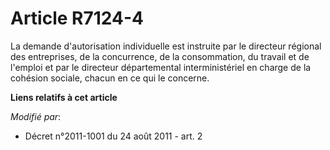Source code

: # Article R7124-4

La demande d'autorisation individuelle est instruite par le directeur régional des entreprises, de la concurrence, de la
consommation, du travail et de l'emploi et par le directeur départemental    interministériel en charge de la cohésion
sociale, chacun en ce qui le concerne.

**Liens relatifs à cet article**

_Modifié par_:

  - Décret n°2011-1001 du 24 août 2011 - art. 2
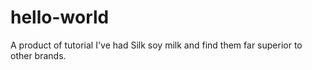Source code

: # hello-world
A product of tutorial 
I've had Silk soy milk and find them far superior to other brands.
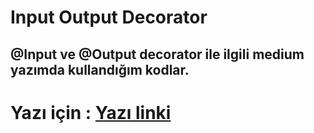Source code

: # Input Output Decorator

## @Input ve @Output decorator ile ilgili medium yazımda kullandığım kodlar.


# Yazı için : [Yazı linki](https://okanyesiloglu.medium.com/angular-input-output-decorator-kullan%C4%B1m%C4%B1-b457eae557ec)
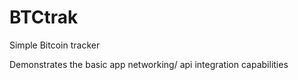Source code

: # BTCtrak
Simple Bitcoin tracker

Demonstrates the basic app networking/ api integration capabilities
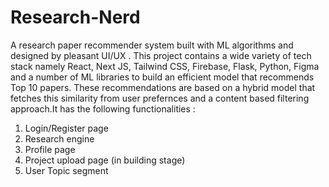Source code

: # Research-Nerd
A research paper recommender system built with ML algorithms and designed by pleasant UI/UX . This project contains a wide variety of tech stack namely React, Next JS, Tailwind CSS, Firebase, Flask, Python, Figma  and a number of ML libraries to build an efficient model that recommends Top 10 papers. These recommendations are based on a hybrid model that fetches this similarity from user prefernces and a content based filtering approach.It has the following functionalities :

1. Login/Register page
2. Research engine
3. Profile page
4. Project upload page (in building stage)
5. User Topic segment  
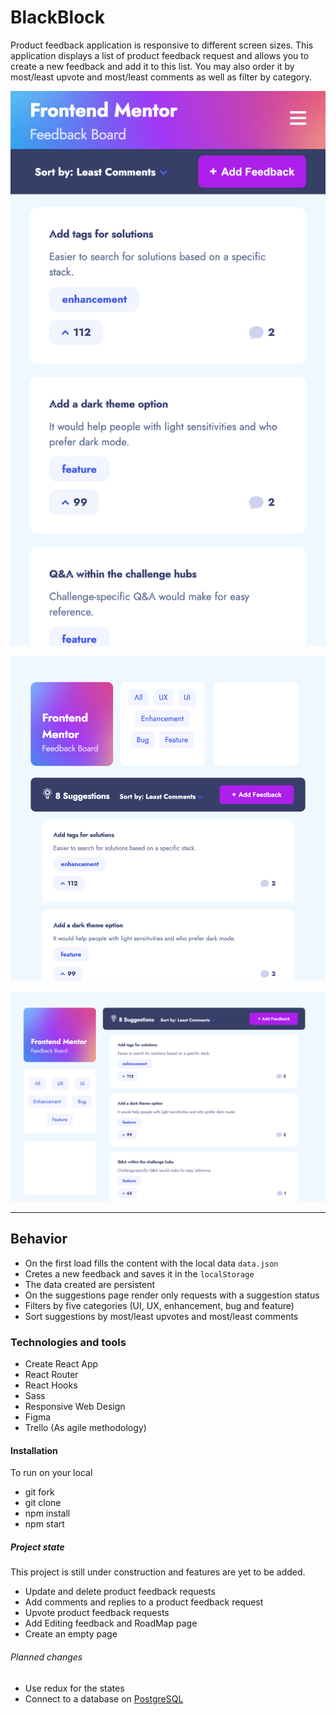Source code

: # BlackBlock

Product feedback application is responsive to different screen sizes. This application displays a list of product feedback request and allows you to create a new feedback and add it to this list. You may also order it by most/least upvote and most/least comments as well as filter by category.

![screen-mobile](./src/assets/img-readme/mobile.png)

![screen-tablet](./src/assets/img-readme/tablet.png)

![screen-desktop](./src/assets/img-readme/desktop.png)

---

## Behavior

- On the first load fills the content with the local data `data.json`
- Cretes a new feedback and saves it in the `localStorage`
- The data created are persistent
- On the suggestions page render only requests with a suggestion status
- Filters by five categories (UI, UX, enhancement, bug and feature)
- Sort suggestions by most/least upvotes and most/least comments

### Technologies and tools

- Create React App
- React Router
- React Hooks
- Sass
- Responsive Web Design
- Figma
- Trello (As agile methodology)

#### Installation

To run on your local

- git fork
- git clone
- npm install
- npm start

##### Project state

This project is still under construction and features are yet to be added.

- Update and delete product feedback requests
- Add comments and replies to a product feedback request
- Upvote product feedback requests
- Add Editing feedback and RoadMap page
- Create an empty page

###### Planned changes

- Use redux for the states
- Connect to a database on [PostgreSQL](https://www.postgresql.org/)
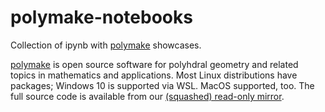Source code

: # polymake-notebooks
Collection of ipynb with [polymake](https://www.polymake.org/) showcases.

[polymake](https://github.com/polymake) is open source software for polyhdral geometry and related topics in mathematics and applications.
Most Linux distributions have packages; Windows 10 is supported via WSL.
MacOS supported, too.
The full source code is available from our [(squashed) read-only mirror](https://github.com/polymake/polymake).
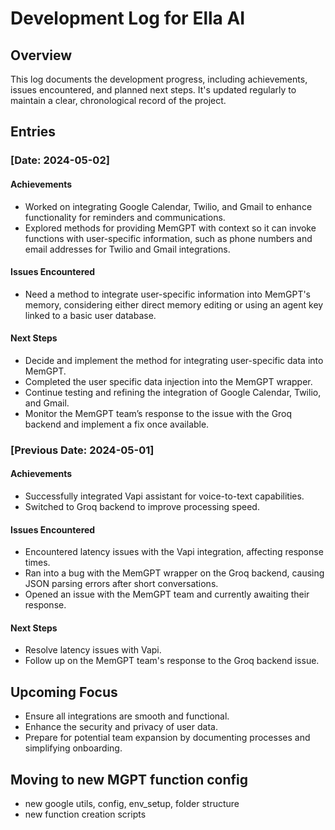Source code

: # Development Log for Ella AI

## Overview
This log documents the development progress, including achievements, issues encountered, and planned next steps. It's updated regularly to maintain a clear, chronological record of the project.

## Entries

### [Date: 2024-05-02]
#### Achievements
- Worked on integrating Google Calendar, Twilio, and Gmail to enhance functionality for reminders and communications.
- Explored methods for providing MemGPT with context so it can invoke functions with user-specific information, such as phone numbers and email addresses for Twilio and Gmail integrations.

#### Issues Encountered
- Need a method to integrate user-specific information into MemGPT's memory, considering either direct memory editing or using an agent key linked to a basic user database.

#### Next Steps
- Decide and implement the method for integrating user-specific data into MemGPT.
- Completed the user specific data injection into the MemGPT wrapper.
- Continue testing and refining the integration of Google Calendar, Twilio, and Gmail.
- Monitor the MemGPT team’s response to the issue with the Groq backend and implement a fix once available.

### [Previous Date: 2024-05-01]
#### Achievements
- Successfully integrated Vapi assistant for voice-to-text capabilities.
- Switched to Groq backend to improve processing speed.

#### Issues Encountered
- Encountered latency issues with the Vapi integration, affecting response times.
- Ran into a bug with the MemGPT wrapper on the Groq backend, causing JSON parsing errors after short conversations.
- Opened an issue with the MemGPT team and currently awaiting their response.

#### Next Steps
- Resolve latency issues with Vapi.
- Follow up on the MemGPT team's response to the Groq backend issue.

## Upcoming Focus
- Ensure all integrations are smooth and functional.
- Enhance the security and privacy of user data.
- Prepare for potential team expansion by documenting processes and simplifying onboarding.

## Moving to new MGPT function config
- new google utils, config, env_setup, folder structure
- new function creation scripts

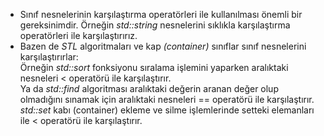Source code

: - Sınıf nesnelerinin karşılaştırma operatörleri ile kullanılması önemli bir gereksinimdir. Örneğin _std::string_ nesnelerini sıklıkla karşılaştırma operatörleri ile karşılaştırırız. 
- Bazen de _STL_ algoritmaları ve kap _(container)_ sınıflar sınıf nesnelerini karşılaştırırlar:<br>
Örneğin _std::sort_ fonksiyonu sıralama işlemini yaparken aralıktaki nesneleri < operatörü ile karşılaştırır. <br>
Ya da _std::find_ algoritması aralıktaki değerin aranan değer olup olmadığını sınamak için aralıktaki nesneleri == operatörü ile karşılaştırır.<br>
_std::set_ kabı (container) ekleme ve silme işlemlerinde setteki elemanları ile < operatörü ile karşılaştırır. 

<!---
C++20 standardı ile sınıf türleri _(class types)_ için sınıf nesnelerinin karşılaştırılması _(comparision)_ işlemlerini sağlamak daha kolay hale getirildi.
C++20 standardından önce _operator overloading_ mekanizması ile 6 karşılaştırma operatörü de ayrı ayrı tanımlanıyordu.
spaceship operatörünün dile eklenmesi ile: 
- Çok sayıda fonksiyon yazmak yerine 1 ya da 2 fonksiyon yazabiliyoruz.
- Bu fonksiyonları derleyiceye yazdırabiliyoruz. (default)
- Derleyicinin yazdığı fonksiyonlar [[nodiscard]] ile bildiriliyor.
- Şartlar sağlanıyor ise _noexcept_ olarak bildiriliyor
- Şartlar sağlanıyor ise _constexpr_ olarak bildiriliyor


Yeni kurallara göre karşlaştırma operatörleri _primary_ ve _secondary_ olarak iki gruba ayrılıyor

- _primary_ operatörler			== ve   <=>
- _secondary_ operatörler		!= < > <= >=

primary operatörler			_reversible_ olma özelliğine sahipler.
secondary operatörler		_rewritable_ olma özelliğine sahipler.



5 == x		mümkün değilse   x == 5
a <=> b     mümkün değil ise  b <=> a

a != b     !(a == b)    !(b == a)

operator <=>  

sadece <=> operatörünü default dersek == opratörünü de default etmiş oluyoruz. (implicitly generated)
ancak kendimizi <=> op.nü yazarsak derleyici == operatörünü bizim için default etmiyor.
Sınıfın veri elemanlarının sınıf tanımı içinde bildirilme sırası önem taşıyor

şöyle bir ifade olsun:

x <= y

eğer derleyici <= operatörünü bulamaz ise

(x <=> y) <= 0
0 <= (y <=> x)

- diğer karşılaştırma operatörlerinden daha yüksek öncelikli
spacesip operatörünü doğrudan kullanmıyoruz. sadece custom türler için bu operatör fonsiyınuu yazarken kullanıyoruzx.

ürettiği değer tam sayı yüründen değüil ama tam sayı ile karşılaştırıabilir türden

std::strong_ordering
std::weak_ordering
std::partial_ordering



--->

------

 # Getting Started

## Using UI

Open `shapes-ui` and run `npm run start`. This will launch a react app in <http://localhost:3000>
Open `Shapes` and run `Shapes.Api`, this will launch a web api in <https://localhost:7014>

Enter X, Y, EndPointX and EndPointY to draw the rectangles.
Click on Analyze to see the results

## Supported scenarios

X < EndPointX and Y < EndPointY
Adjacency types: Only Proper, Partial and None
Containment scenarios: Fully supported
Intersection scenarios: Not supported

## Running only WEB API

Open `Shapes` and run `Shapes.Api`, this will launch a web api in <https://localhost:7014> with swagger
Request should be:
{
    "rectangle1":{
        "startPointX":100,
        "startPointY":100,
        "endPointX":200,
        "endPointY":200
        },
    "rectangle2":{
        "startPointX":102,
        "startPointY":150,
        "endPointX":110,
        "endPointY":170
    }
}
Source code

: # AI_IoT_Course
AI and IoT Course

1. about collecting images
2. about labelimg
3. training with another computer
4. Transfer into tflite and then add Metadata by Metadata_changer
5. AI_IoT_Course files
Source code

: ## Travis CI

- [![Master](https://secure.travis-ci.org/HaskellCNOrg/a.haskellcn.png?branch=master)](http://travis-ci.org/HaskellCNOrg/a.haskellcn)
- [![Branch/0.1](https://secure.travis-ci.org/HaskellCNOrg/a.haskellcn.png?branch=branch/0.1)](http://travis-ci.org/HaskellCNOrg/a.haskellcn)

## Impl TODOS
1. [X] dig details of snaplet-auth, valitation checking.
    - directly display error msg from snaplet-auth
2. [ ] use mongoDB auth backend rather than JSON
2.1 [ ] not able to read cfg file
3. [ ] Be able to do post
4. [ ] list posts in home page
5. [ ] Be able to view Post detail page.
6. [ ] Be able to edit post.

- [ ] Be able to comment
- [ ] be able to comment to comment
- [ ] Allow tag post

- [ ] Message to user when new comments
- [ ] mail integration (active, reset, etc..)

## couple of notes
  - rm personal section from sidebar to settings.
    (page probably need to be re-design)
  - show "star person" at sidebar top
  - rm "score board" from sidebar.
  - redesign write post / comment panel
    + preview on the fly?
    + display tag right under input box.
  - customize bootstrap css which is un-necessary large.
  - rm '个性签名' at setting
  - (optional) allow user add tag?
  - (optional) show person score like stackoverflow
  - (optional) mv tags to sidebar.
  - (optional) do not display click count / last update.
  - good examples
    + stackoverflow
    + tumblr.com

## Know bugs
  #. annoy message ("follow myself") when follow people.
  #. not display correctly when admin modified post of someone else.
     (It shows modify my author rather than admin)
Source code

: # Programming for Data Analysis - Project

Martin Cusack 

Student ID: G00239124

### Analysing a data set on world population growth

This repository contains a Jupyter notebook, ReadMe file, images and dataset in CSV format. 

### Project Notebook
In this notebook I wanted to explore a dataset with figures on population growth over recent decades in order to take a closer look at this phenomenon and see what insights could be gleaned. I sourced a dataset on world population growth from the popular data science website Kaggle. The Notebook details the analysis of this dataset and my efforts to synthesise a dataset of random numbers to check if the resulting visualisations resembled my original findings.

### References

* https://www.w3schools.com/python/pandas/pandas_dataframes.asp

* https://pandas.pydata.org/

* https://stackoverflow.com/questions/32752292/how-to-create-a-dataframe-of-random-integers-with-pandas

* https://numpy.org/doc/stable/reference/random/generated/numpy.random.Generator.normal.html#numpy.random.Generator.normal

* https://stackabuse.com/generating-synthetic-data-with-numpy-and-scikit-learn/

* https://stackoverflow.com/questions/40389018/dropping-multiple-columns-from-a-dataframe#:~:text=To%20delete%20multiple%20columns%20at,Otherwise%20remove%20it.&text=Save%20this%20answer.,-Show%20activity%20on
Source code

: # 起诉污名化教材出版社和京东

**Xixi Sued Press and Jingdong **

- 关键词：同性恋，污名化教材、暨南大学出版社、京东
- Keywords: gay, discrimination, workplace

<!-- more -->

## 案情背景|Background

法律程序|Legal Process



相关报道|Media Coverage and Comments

------

[REQUIRED ACTION]: Look at the entries above. Say how many lines have the word "images", and give only the number.

[ANSWER FOR THIS EXERCISE]: 2